------ Recorded data ------
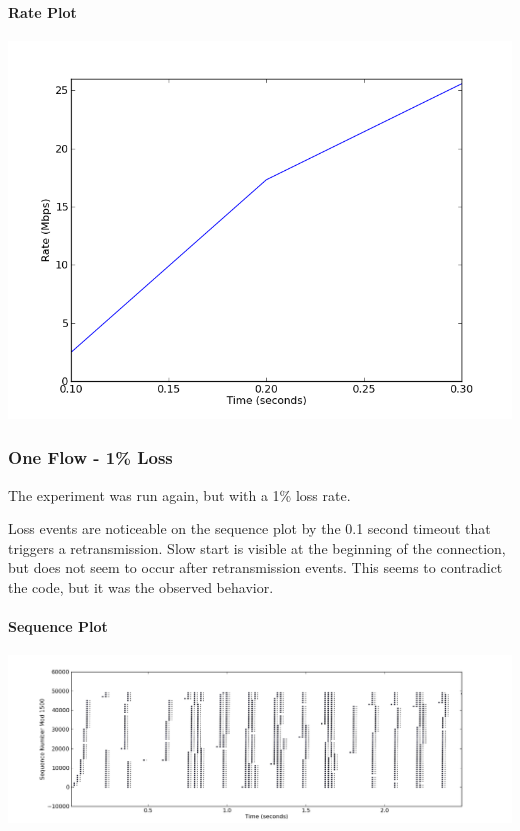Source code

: \documentclass[11pt]{article}
\begin{document}
\paragraph{Rate Plot} \hspace{2mm}
\begin{center}
\includegraphics[width=15cm]{../plot/one_flow_0_loss/rate.png}
\end{center}

\subsubsection{One Flow - 1\% Loss}
The experiment was run again, but with a 1\% loss rate.

Loss events are noticeable on the sequence plot by the 0.1 second timeout that triggers a retransmission. Slow start is visible at the beginning of the connection, but does not seem to occur after retransmission events. This seems to contradict the code, but it was the observed behavior.

\paragraph{Sequence Plot} \hspace{2mm}
\begin{center}
\includegraphics[width=20cm]{../plot/one_flow_1_loss/sequence.png}
\end{center}
\end{document}
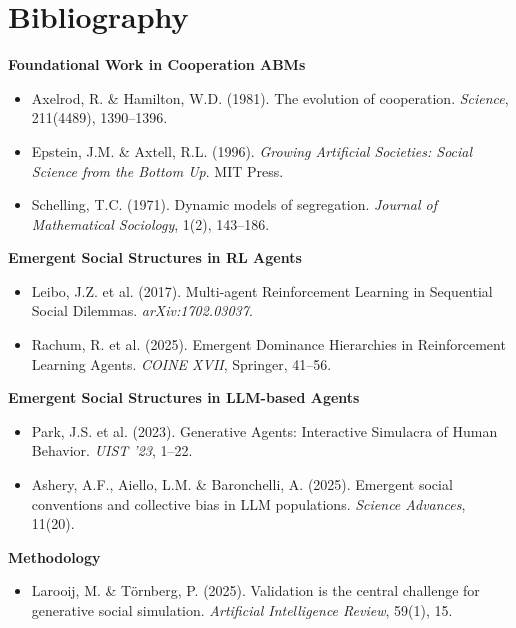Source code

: \section{Bibliography}

\textbf{Foundational Work in Cooperation ABMs}
\begin{itemize}
    \item Axelrod, R. \& Hamilton, W.D. (1981). The evolution of cooperation. \textit{Science}, 211(4489), 1390--1396.
    \item Epstein, J.M. \& Axtell, R.L. (1996). \textit{Growing Artificial Societies: Social Science from the Bottom Up}. MIT Press.
    \item Schelling, T.C. (1971). Dynamic models of segregation. \textit{Journal of Mathematical Sociology}, 1(2), 143--186.
\end{itemize}

\textbf{Emergent Social Structures in RL Agents}
\begin{itemize}
    \item Leibo, J.Z. et al. (2017). Multi-agent Reinforcement Learning in Sequential Social Dilemmas. \textit{arXiv:1702.03037}.
    \item Rachum, R. et al. (2025). Emergent Dominance Hierarchies in Reinforcement Learning Agents. \textit{COINE XVII}, Springer, 41--56.
\end{itemize}

\textbf{Emergent Social Structures in LLM-based Agents}
\begin{itemize}
    \item Park, J.S. et al. (2023). Generative Agents: Interactive Simulacra of Human Behavior. \textit{UIST '23}, 1--22.
    \item Ashery, A.F., Aiello, L.M. \& Baronchelli, A. (2025). Emergent social conventions and collective bias in LLM populations. \textit{Science Advances}, 11(20).
\end{itemize}

\textbf{Methodology}
\begin{itemize}
    \item Larooij, M. \& Törnberg, P. (2025). Validation is the central challenge for generative social simulation. \textit{Artificial Intelligence Review}, 59(1), 15.
\end{itemize}
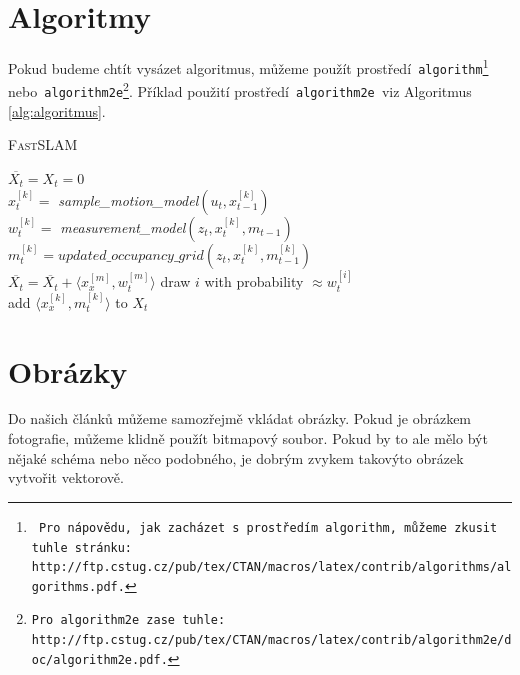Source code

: \documentclass[a4paper, 11pt]{article}
\begin{document}
\section{Algoritmy}
\label{sekcealgoritmy}
Pokud budeme chtít vysázet algoritmus, můžeme použít prostředí\texttt{ algorithm\footnote{\
Pro nápovědu, jak zacházet s~prostředím\texttt{ algorithm, }můžeme zkusit tuhle stránku:\\http://ftp.cstug.cz/pub/tex/CTAN/macros/latex/contrib/algorithms/algorithms.pdf.} }nebo\texttt{ algorithm2e\footnote{Pro\texttt{ algorithm2e }zase tuhle:
http://ftp.cstug.cz/pub/tex/CTAN/macros/latex/contrib/algorithm2e/doc/algorithm2e.pdf.}}.
Příklad použití prostředí\texttt{ algorithm2e }viz Algoritmus \ref{alg:algoritmus}.


\bigskip
{}
\begin{algorithm}[H]
\caption{\textsc{Fast}SLAM}
\label{alg:algoritmus}
\SetNlSty{}{}{:  } %
\SetInd{1em}{1em}
\SetNlSkip{-1.33em}
\BlankLine
\Indp \Indp
    $\overline{X_t} = X_t = 0$\\
    { 
        $x_t^{[k]} =$ \emph{sample\_motion\_model}$(u_t,x_{t-1}^{[k]})$\\
        $w_t^{[k]} =$ \emph{measurement\_model}$(z_t,x_t^{[k]},m_{t-1})$\\
        $m_t^{[k]} = updated\_occupancy\_grid(z_t,x_t^{[k]},m_{t-1}^{[k]})$\\
        $\overline{X_t} = \overline{X_t} + \langle x_x^{[m]},w_t^{[m]}\rangle$
    }
    {
        draw $i$ with probability $\approx w_t^{[i]}$\\
        add $\langle x_x^{[k]},m_t^{[k]}\rangle$ to $X_t$\\
    }
\end{algorithm}
\bigskip
\section{Obrázky}
Do našich článků můžeme samozřejmě vkládat obrázky. Pokud je obrázkem fotografie,
můžeme klidně použít bitmapový soubor. Pokud by to ale mělo být nějaké schéma nebo
něco podobného, je dobrým zvykem takovýto obrázek vytvořit vektorově.
\end{document}
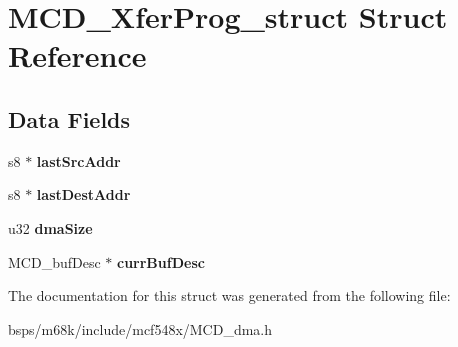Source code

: \hypertarget{structMCD__XferProg__struct}{}\section{M\+C\+D\+\_\+\+Xfer\+Prog\+\_\+struct Struct Reference}
\label{structMCD__XferProg__struct}
\subsection*{Data Fields}
\begin{DoxyCompactItemize}
\item 
\mbox{\label{structMCD__XferProg__struct_a541cff6e8b48af54dff96dc19ea5283f}} 
s8 $\ast$ {\bfseries last\+Src\+Addr}
\item 
\mbox{\label{structMCD__XferProg__struct_a9a8db9be139ceb75287afee3f50334b6}} 
s8 $\ast$ {\bfseries last\+Dest\+Addr}
\item 
\mbox{\label{structMCD__XferProg__struct_ac1d556634023526c0a22075d9f6f95b8}} 
u32 {\bfseries dma\+Size}
\item 
\mbox{\label{structMCD__XferProg__struct_a43ff3a181040c7e9511e76e730f5fed3}} 
M\+C\+D\+\_\+buf\+Desc $\ast$ {\bfseries curr\+Buf\+Desc}
\end{DoxyCompactItemize}


The documentation for this struct was generated from the following file\+:\begin{DoxyCompactItemize}
\item 
bsps/m68k/include/mcf548x/M\+C\+D\+\_\+dma.\+h\end{DoxyCompactItemize}
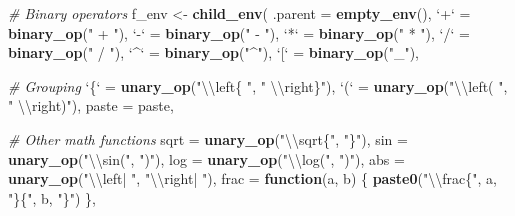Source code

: \documentclass[]{book}
\newenvironment{Shaded}{\begin{snugshade}}{\end{snugshade}}
\newcommand{\CharTok}[1]{\textcolor[rgb]{0.5,0.5,0.5}{#1}}
\newcommand{\CommentTok}[1]{\textcolor[rgb]{0.37,0.37,0.37}{\textit{#1}}}
\newcommand{\ControlFlowTok}[1]{\textcolor[rgb]{0.27,0.27,0.27}{\textbf{#1}}}
\newcommand{\DataTypeTok}[1]{\textcolor[rgb]{0.27,0.27,0.27}{#1}}
\newcommand{\KeywordTok}[1]{\textcolor[rgb]{0.27,0.27,0.27}{\textbf{#1}}}
\newcommand{\NormalTok}[1]{#1}
\newcommand{\StringTok}[1]{\textcolor[rgb]{0.5,0.5,0.5}{#1}}
\begin{document}
\begin{Shaded}
\begin{Highlighting}[]
\CommentTok{# Binary operators}
\NormalTok{f_env <-}\StringTok{ }\KeywordTok{child_env}\NormalTok{(}
  \DataTypeTok{.parent =} \KeywordTok{empty_env}\NormalTok{(),}
  \StringTok{`}\DataTypeTok{+}\StringTok{`}\NormalTok{ =}\StringTok{ }\KeywordTok{binary_op}\NormalTok{(}\StringTok{" + "}\NormalTok{),}
  \StringTok{`}\DataTypeTok{-}\StringTok{`}\NormalTok{ =}\StringTok{ }\KeywordTok{binary_op}\NormalTok{(}\StringTok{" - "}\NormalTok{),}
  \StringTok{`}\DataTypeTok{*}\StringTok{`}\NormalTok{ =}\StringTok{ }\KeywordTok{binary_op}\NormalTok{(}\StringTok{" * "}\NormalTok{),}
  \StringTok{`}\DataTypeTok{/}\StringTok{`}\NormalTok{ =}\StringTok{ }\KeywordTok{binary_op}\NormalTok{(}\StringTok{" / "}\NormalTok{),}
  \StringTok{`}\DataTypeTok{^}\StringTok{`}\NormalTok{ =}\StringTok{ }\KeywordTok{binary_op}\NormalTok{(}\StringTok{"^"}\NormalTok{),}
  \StringTok{`}\DataTypeTok{[}\StringTok{`}\NormalTok{ =}\StringTok{ }\KeywordTok{binary_op}\NormalTok{(}\StringTok{"_"}\NormalTok{),}

  \CommentTok{# Grouping}
  \StringTok{`}\DataTypeTok{\{}\StringTok{`}\NormalTok{ =}\StringTok{ }\KeywordTok{unary_op}\NormalTok{(}\StringTok{"}\CharTok{\textbackslash{}\textbackslash{}}\StringTok{left\{ "}\NormalTok{, }\StringTok{" }\CharTok{\textbackslash{}\textbackslash{}}\StringTok{right\}"}\NormalTok{),}
  \StringTok{`}\DataTypeTok{(}\StringTok{`}\NormalTok{ =}\StringTok{ }\KeywordTok{unary_op}\NormalTok{(}\StringTok{"}\CharTok{\textbackslash{}\textbackslash{}}\StringTok{left( "}\NormalTok{, }\StringTok{" }\CharTok{\textbackslash{}\textbackslash{}}\StringTok{right)"}\NormalTok{),}
  \DataTypeTok{paste =}\NormalTok{ paste,}

  \CommentTok{# Other math functions}
  \DataTypeTok{sqrt =} \KeywordTok{unary_op}\NormalTok{(}\StringTok{"}\CharTok{\textbackslash{}\textbackslash{}}\StringTok{sqrt\{"}\NormalTok{, }\StringTok{"\}"}\NormalTok{),}
  \DataTypeTok{sin =}  \KeywordTok{unary_op}\NormalTok{(}\StringTok{"}\CharTok{\textbackslash{}\textbackslash{}}\StringTok{sin("}\NormalTok{, }\StringTok{")"}\NormalTok{),}
  \DataTypeTok{log =}  \KeywordTok{unary_op}\NormalTok{(}\StringTok{"}\CharTok{\textbackslash{}\textbackslash{}}\StringTok{log("}\NormalTok{, }\StringTok{")"}\NormalTok{),}
  \DataTypeTok{abs =}  \KeywordTok{unary_op}\NormalTok{(}\StringTok{"}\CharTok{\textbackslash{}\textbackslash{}}\StringTok{left| "}\NormalTok{, }\StringTok{"}\CharTok{\textbackslash{}\textbackslash{}}\StringTok{right| "}\NormalTok{),}
  \DataTypeTok{frac =} \ControlFlowTok{function}\NormalTok{(a, b) \{}
    \KeywordTok{paste0}\NormalTok{(}\StringTok{"}\CharTok{\textbackslash{}\textbackslash{}}\StringTok{frac\{"}\NormalTok{, a, }\StringTok{"\}\{"}\NormalTok{, b, }\StringTok{"\}"}\NormalTok{)}
\NormalTok{  \},}


\end{Highlighting}
\end{Shaded}
\end{document}
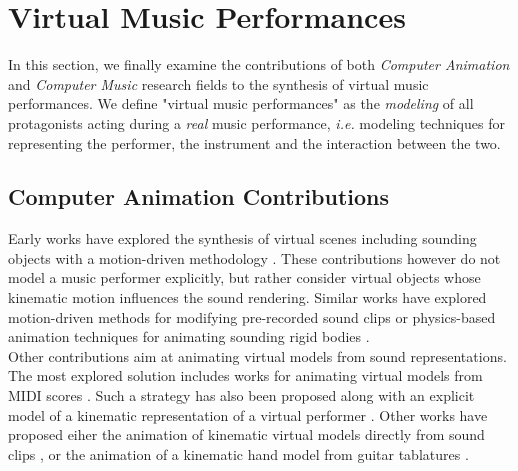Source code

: {{%



	\section{Virtual Music Performances}
	\label{sec:SMP}

In this section, we finally examine the contributions of both \emph{Computer Animation} and \emph{Computer Music} research fields to the synthesis of virtual music performances. We define "virtual music performances" as the \emph{modeling} of all protagonists acting during a \emph{real} music performance, \emph{i.e.} modeling techniques for representing the performer, the instrument and the interaction between the two.


		\subsection{Computer Animation Contributions}
		\label{subsec:SMP_CAC}

Early works have explored the synthesis of virtual scenes including sounding objects with a motion-driven methodology . These contributions however do not model a music performer explicitly, but rather consider virtual objects whose kinematic motion influences the sound rendering. Similar works have explored motion-driven methods for modifying pre-recorded sound clips  or physics-based animation techniques for animating sounding rigid bodies .\\

Other contributions aim at animating virtual models from sound representations. The most explored solution includes works for animating virtual models from MIDI scores . Such a strategy has also been proposed along with an explicit model of a kinematic representation of a virtual performer . Other works have proposed eiher the animation of kinematic virtual models directly from sound clips , or the animation of a kinematic hand model from guitar tablatures .\\

}}
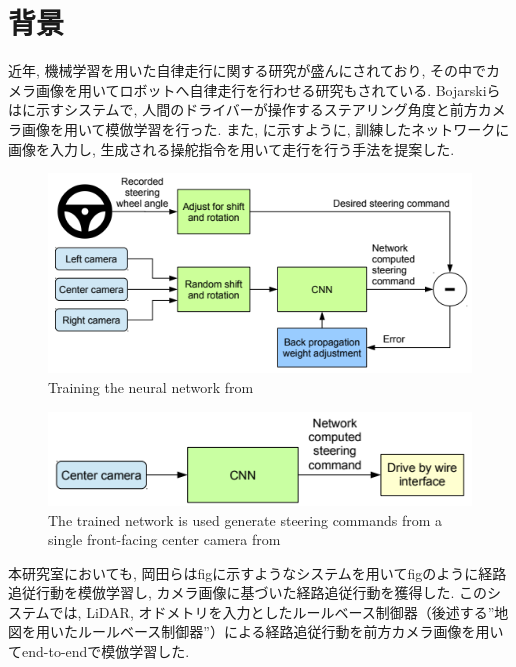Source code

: 
\section{背景}
近年, 機械学習を用いた自律走行に関する研究が盛んにされており, その中でカメラ画像を用いてロボットへ自律走行を行わせる研究もされている. Bojarskiら\cite{bojarski}はに示すシステムで, 人間のドライバーが操作するステアリング角度と前方カメラ画像を用いて模倣学習を行った. また, に示すように, 訓練したネットワークに画像を入力し, 生成される操舵指令を用いて走行を行う手法を提案した.

\vspace{0.5cm}

\begin{figure}[hbtp]
  \centering
 \includegraphics[keepaspectratio, scale=0.9]
      {images/bojarski_train.png}
 \caption{Training the neural network from \cite{bojarski}}
 \label{Fig:bojarski_train}
\end{figure}

\begin{figure}[hbtp]
     \centering
    \includegraphics[keepaspectratio, scale=0.6]
         {images/bojarski_test.png}
    \caption{The trained network is used generate steering commands from a single front-facing center camera from \cite{bojarski}}
    \label{Fig:bojarski_test}
\end{figure}

\newpage

本研究室においても, 岡田ら\cite{okada1}はfigに示すようなシステムを用いてfigのように経路追従行動を模倣学習し, カメラ画像に基づいた経路追従行動を獲得した. このシステムでは, LiDAR, オドメトリを入力としたルールベース制御器（後述する”地図を用いたルールベース制御器”）による経路追従行動を前方カメラ画像を用いてend-to-endで模倣学習した. 

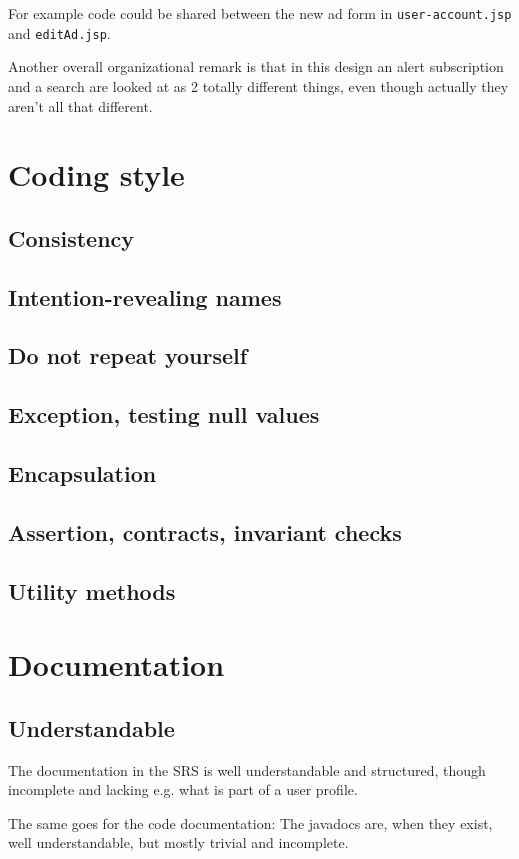 \documentclass[a4wide]{article}
\begin{document}
For example code could be shared between the new ad form in \texttt{user-account.jsp} and \texttt{editAd.jsp}. 

Another overall organizational remark is that in this design an alert subscription and a search are looked at as 2 totally different things, even though actually they aren't all that different. 

\section{Coding style}
\subsection{Consistency}
\subsection{Intention-revealing names}
\subsection{Do not repeat yourself}
\subsection{Exception, testing null values}
\subsection{Encapsulation}
\subsection{Assertion, contracts, invariant checks}
\subsection{Utility methods}
\section{Documentation}
\subsection{Understandable}
The documentation in the SRS is well understandable and structured, though incomplete and lacking e.g. what is part of a user profile.

The same goes for the code documentation: The javadocs are, when they exist, well understandable, but mostly trivial and incomplete.
\end{document}
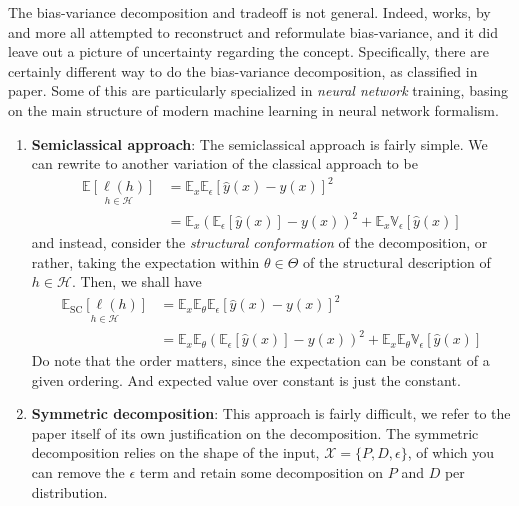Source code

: The bias-variance decomposition and tradeoff is not general. Indeed, works, by \cite{6797087,sharma_bias-variance_2014,domingos_unifeid_2000,adlam2020understandingdoubledescentrequires,yang_rethinking_2020} and more all attempted to reconstruct and reformulate bias-variance, and it did leave out a picture of uncertainty regarding the concept. Specifically, there are certainly different way to do the bias-variance decomposition, as classified in \cite{adlam2020understandingdoubledescentrequires} paper. Some of this are particularly specialized in \textit{neural network} training, basing on the main structure of modern machine learning in neural network formalism. 
\begin{enumerate}[itemsep=1pt,topsep=1pt]
    \item \textbf{Semiclassical approach}: The semiclassical approach is fairly simple. We can rewrite to another variation of the classical approach to be \begin{equation}
        \begin{split}
            \underset{h\in\mathcal{H}}{\mathbb{E}[\ell(h)]} &= \mathbb{E}_{x}\mathbb{E}_{\epsilon}\left[\hat{y}(x)-y(x)\right]^{2}\\
             &= \mathbb{E}_{x}\left(\mathbb{E}_{\epsilon}[\hat{y}(x)]-y(x)\right)^{2} + \mathbb{E}_{x}\mathbb{V}_{\epsilon}\left[\hat{y}(x)\right]  
        \end{split}
    \end{equation}
    and instead, consider the \textit{structural conformation} of the decomposition, or rather, taking the expectation within $\theta\in \Theta$ of the structural description of $h\in\mathcal{H}$. Then, we shall have 
    \begin{equation}
        \begin{split}
            \underset{h\in\mathcal{H}}{\mathbb{E}_{\mathrm{SC}}[\ell(h)]} 
            &= \mathbb{E}_{x}\mathbb{E}_{\theta}\mathbb{E}_{\epsilon}\left[\hat{y}(x)-y(x)\right]^{2} \\
            &= \mathbb{E}_{x}\mathbb{E}_{\theta}\left(\mathbb{E}_{\epsilon}[\hat{y}(x)]-y(x)\right)^{2} + \mathbb{E}_{x}\mathbb{E}_{\theta}\mathbb{V}_{\epsilon}\left[\hat{y}(x)\right]
        \end{split}
    \end{equation}
    Do note that the order matters, since the expectation can be constant of a given ordering. And expected value over constant is just the constant. 
    \item \textbf{Symmetric decomposition}: This approach is fairly difficult, we refer to the paper itself of its own justification on the decomposition. The symmetric decomposition relies on the shape of the input, $\mathcal{X}=\{P,D,\epsilon\}$, of which you can remove the $\epsilon$ term and retain some decomposition on $P$ and $D$ per distribution. 
\end{enumerate}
------
Your objective
From the entries above, copy every line containing the word "between".

Output for this exercise
In this section, we finally examine the contributions of both \emph{Computer Animation} and \emph{Computer Music} research fields to the synthesis of virtual music performances. We define "virtual music performances" as the \emph{modeling} of all protagonists acting during a \emph{real} music performance, \emph{i.e.} modeling techniques for representing the performer, the instrument and the interaction between the two.
For example code could be shared between the new ad form in \texttt{user-account.jsp} and \texttt{editAd.jsp}. 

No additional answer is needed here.